Despite this, we see that the most commonly shared element by men on social media is personal pictures with 47 per cent of men sharing personal pictures. To the modern man, is personal data such as name, phone number, and marital status more personal and intimate than a photo of your child, pet or home? Should we place more emphasis on photography in communication with these men through social networks?

As a modern man, and speaking on behalf of other modern men, I must say that we are always evolving and that does not make it easy for marketers. While we say one thing, we do another. While we prioritize one area, we focus on the next. How can marketers go to where we are when we don't even know where we are going? While we start to narrow on the new path and mindset of men, we have to recognize that it doesn't apply to all men and in fact, marketers must now be more nimble, agile and adaptive than ever before. Marketers need to work quickly, be willing to take more risks and be provocative in order to reach us.

And if we're wrong, we need to try something new and take a different approach.
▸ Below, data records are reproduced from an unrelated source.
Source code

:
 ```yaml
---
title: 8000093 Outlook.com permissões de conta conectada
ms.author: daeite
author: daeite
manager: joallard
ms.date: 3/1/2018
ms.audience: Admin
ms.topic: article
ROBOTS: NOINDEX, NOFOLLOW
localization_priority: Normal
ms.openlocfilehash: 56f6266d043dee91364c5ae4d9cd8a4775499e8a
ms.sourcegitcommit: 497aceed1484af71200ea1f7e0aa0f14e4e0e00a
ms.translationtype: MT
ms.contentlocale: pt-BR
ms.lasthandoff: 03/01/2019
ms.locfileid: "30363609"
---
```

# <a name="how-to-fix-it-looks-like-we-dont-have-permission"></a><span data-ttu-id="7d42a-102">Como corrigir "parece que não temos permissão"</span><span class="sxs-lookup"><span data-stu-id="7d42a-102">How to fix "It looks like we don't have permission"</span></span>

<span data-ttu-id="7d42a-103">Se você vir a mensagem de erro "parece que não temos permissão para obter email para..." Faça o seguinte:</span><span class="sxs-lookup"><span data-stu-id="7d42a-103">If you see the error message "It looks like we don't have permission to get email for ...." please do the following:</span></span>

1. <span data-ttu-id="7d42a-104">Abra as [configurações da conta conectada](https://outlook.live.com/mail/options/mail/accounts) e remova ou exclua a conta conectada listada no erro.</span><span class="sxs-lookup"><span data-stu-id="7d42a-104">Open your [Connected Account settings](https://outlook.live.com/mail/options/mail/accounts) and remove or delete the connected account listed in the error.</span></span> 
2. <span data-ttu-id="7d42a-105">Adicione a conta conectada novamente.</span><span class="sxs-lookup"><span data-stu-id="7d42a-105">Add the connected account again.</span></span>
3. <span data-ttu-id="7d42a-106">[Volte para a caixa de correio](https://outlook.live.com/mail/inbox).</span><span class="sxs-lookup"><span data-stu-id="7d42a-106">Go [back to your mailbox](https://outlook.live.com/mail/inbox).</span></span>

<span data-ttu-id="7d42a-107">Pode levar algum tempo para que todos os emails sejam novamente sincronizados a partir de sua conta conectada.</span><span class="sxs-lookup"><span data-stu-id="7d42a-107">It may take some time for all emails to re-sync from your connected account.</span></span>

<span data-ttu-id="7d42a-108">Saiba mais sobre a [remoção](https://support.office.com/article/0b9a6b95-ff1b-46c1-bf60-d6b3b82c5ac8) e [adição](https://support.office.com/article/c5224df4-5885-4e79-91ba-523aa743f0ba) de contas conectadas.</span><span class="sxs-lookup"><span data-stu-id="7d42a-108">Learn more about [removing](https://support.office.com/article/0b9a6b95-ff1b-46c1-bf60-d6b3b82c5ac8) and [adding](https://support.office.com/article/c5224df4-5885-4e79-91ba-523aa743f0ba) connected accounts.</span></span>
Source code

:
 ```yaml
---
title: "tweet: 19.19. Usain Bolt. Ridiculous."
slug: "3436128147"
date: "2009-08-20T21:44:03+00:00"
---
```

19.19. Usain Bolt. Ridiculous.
In the world we are living in today, the modern man is complex and if we cannot make the effort to understand them then how will we ever start to get there? Is it just about selling product, or can advertising now be a tool for which we guide lifestyles? Can we show the modern man that he can share on social, that he can be a stay-at-home father and that he can evolve his role? This is an opportunity for marketers to think differently. The bigger question is if they will.